In order to more precisely understand the motives of the American missionaries’ actions in Nanjing, let us examine activities of the Chinese Protestant Church as backgrounds.

(1) The resolution by the National Christian Council to support the “New Life Movement”
Here, I show the resolution explicitly demonstrating the relationship between the Protestant Church in China and the Chinese Government. On May 6, 1937, at the General Assembly of the National Christian Council, held every two years, in response to the call from Madam Chiang Kai-shek, or Soong Mei-ling, the following resolution was made:

“We have heard with great interest and sincere appreciation the address of Madame Chiang to the National Christian Council Biennial Meeting, particularly where in the concluding paragraph it is said; ‘The most important factor in reconstruction is the spiritual renewal of the people and the improvement of their character. In a very large measure this part of reconstruction is pre-eminently the work of the church. Then let us do it together, –the New Life Movement and the Church.’
. . .
We therefore recommend:
(a) That Mme. Chiang’s message to the N.C.C. to be printed for wide distribution in both Chinese and English, and
(b) That, recognizing in the ideals of the New Life Movement many of the same objectives that Christians have always sought, Christians, whether individuals or church groups, be urged to co-operate in the New Life Movement program as far as possible.”
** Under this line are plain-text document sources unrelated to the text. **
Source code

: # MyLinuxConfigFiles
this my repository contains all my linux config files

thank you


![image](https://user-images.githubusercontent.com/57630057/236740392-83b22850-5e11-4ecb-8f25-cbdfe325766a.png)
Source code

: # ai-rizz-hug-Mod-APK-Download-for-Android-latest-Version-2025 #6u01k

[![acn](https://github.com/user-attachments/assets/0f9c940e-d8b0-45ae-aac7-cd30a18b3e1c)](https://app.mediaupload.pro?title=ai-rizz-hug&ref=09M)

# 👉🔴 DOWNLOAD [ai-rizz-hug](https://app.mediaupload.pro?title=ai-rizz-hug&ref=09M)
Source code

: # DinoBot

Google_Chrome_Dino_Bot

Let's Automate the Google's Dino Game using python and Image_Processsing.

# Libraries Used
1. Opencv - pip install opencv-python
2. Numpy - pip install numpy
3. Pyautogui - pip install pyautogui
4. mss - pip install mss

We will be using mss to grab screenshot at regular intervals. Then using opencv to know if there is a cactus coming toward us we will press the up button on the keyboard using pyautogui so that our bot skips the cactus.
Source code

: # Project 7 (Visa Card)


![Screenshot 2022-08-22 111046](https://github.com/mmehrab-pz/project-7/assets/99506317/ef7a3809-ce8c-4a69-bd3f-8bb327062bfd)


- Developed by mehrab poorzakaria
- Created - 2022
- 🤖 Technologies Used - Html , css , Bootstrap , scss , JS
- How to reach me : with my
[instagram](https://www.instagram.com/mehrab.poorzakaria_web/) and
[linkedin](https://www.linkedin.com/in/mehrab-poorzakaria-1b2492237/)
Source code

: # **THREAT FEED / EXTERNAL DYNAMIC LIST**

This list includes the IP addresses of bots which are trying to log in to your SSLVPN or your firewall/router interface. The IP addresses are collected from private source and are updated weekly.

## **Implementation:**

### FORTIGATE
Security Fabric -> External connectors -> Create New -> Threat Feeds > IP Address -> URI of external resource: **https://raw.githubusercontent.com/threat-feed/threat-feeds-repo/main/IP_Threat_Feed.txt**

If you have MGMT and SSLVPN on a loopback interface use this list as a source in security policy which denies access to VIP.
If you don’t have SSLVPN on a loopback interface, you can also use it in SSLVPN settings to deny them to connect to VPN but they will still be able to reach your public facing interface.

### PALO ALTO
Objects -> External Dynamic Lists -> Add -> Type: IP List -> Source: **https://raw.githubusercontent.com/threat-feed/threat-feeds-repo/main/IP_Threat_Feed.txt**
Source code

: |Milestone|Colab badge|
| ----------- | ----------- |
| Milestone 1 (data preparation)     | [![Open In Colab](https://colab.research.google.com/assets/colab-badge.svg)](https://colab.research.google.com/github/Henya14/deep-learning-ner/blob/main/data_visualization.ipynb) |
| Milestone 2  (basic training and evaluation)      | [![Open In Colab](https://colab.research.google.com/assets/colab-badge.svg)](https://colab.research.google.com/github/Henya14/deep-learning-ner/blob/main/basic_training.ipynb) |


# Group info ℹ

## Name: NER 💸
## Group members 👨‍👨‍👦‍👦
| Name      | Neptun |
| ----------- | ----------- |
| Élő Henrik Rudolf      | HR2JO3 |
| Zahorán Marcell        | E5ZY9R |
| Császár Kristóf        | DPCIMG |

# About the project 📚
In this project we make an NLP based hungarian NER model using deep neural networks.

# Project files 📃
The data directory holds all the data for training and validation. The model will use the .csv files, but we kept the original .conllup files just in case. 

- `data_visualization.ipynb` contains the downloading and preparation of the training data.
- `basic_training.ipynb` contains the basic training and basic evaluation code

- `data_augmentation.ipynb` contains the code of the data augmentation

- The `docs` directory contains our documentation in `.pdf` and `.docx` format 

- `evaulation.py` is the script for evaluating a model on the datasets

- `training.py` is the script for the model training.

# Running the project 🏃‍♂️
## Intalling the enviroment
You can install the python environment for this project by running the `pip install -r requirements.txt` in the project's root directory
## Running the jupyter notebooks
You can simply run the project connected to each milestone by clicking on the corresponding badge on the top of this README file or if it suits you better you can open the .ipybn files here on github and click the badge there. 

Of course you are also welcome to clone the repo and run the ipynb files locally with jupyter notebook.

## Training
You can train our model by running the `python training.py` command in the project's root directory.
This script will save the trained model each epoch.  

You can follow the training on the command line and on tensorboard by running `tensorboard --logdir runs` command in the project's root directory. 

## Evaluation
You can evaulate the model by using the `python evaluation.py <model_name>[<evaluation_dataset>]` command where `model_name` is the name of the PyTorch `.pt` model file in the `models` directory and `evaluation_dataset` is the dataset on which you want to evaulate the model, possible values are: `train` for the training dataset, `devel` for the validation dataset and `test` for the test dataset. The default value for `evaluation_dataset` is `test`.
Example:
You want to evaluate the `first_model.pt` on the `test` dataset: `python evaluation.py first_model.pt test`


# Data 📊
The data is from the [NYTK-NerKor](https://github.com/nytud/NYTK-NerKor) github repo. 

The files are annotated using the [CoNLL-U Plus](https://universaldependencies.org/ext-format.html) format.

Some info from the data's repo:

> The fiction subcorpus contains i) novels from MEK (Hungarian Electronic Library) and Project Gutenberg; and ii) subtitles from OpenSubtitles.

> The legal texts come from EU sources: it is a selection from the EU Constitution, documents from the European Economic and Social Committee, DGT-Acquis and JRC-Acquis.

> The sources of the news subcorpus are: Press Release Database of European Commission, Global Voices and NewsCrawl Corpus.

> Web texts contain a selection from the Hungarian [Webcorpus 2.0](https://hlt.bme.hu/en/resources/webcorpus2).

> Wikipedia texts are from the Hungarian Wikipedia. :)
The National Christian Council, representing Chinese Protestant churches, was established upon the union of all Protestant sects in 1922. Therefore, the resolution made at the biennial meeting of the National Christian Council was policy decided by all Chinese Protestants churches. The important part of this resolution is stated at the end, that, in response to Madam Chiang’s call, “Christians [Protestants] whether individuals or church groups, be urged to cooperate in the ‘New Life Movement’ program as far as possible.”

(2) What was the “New Life Movement”?
Now, let me explain what the “New Life Movement” was. The “New Life Movement” was launched by Chiang Kai-shek in February 1934 to guide the Chinese towards building a modern state, based on traditional Chinese virtues of “ritual/decorum,” “rightness or duty,” “integrity,” and “sense of shame,” and strict discipline in daily life.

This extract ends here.